1. Unterhaltsberechtigung
Rz. 159
Der Inhalt der Bedürftigkeit ohne Selbstverschulden ist im Gesetz nicht definiert. Die Bedürftigkeit ist eine objektive Kategorie: Der geschiedene Ehegatte kann sich von seinen Einkünften und seinem Vermögen selbst nicht unterhalten. Die Erwerbsunfähigkeit kann mehrere Ursachen haben, z.B. Krankheit des geschiedenen Ehegatten, wie auch schwere Krankheit eines gemeinsamen minderjährigen (oder volljährigen) Kindes, das auf ständige Pflege und Aufsicht angewiesen ist. Das Alter an sich begründet noch nicht automatisch die Unterhaltsbedürftigkeit; die Beurteilung der Bedürftigkeit eines alten, das Rentenalter erreichten Ehegatten obliegt dem Gericht im Rahmen der Beweiswürdigung. Die Bedürftigkeit kann nämlich schon im jüngeren Alter auftreten, wenn der Ehegatte z.B. keiner Erwerbstätigkeit nachgeht, weil mit einem kleinen Kind zu Hause ist und staatliche Zuwendungen wegen Kindererziehung genießt. Eine derartige Bedürftigkeit ist meistens zeitlich begrenzt. Das Selbstverschulden hat subjektiven Charakter: In welchem Maße dem betroffenen Ehegatten eine Erwerbstätigkeit bzw. Verwertung seines Vermögens zumutbar ist. Im Allgemeinen kann die Verwertung von solchen Vermögensgegenständen nicht erwartet werden, die der Aufrechterhaltung einer gewöhnlichen, nicht verschwenderischen Lebensführung dienen.

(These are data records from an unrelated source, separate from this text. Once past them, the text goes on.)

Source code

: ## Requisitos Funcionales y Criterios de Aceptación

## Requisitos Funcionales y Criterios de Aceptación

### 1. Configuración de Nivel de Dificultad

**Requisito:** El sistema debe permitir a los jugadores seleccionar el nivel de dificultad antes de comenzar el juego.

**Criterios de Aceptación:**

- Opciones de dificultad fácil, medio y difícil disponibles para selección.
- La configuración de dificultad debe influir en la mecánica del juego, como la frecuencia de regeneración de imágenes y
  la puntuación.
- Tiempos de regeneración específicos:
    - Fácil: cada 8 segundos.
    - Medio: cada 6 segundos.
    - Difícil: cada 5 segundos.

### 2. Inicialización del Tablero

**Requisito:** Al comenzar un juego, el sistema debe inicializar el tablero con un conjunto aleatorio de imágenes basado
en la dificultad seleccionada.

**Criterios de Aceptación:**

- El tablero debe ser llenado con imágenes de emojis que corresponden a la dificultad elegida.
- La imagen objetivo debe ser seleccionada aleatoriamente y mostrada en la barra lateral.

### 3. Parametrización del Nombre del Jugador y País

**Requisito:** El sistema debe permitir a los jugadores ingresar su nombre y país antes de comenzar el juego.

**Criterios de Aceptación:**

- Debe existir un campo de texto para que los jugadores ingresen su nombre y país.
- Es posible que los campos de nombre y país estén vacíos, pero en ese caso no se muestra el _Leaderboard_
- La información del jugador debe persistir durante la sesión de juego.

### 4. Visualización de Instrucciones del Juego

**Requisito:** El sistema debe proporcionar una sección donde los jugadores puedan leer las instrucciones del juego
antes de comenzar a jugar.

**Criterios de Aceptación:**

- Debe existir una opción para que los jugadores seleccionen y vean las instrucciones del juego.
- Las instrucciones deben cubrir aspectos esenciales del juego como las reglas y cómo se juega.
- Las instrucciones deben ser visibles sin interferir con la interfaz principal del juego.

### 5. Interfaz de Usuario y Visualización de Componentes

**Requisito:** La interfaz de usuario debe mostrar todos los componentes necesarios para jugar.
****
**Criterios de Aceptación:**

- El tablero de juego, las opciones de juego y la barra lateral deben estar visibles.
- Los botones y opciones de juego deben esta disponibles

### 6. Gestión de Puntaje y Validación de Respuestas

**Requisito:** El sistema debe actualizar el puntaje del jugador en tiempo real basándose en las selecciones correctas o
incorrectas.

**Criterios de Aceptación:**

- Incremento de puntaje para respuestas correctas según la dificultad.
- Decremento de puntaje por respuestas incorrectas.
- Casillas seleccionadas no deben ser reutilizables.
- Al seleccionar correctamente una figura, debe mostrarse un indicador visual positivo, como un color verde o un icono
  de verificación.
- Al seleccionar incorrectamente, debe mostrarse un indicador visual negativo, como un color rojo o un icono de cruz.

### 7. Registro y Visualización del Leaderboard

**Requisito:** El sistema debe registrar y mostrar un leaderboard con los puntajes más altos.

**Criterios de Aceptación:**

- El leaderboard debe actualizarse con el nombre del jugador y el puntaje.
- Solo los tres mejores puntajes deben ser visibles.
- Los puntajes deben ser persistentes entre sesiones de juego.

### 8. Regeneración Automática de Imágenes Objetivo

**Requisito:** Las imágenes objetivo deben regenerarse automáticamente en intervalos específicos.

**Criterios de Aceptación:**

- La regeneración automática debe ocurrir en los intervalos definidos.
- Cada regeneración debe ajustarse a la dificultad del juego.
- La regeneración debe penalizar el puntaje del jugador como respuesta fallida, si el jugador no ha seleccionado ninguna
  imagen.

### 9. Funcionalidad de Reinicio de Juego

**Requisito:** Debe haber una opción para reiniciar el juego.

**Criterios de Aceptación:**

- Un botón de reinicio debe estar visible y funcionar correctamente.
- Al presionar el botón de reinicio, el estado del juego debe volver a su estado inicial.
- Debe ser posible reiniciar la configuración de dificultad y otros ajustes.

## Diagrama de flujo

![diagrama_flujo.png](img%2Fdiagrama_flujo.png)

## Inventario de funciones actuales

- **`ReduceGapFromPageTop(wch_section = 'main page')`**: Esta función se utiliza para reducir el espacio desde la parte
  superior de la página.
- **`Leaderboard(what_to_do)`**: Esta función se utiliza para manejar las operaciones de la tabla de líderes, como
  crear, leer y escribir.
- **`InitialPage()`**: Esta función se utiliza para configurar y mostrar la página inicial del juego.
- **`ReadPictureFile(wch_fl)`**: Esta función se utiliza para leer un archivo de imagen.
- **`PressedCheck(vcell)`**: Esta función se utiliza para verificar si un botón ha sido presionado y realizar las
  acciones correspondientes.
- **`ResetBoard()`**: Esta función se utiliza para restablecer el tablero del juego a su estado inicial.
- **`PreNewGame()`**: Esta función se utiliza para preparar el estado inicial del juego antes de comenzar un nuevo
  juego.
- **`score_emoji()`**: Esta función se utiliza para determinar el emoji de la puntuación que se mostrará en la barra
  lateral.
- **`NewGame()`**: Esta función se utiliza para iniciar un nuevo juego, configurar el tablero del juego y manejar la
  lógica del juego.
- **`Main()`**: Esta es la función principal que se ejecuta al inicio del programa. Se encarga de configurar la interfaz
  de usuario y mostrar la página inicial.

Demgegenüber kann von einem Unterhaltsberechtigten mit geringem Einkommen, der jedoch wertvolle Vermögensgegenstände besitzt, erwartet werden, dass er alles tut, um selbst für seinen Unterhalt zu sorgen, in begründeten Fällen sogar durch Veräußerung gewisser Vermögensgegenstände (z.B. Immobilien).
Rz. 160
Bei Feststellung der Unterhaltsunwürdigkeit sind Verhalten bei Auflösung der Ehe bzw. nach Beendigung der ehelichen Lebensgemeinschaft zu berücksichtigen. Im ersten Fall misst die Rechtsprechung einem schwer vorwerfbaren Verhalten, das zur Zerrüttung der Ehe geführt hat, große Bedeutung bei. Im zweiten Fall kann zur Feststellung der Unwürdigkeit führen, wenn der geschiedene Ehegatte (oder ein mit ihm zusammen lebender Verwandte) sich grob unbillig verhalten bzw. die Regeln des gesellschaftlichen Zusammenlebens verletzt hat, sofern die Leistung eines Ehegattenunterhalts für den Verpflichteten nach der allgemeinen gesellschaftlichen Bewertung eine grobe Unbilligkeit darstellen würde.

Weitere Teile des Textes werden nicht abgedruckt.